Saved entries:
[Start of section]
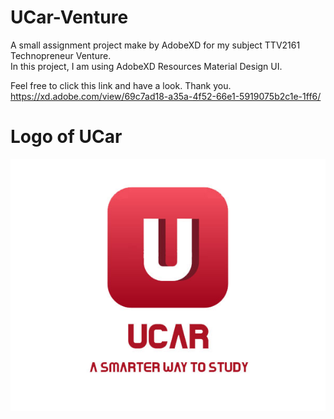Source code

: # UCar-Venture
A small assignment project make by AdobeXD for my subject TTV2161 Technopreneur Venture.  
In this project, I am using AdobeXD Resources Material Design UI.

Feel free to click this link and have a look. Thank you.  
https://xd.adobe.com/view/69c7ad18-a35a-4f52-66e1-5919075b2c1e-1ff6/

# Logo of UCar
![Logo](ProjectInterface/UCarLogo.jpg)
[End of section]
Copy each line above containing the string "AdobeXD".

A small assignment project make by AdobeXD for my subject TTV2161 Technopreneur Venture.  
In this project, I am using AdobeXD Resources Material Design UI.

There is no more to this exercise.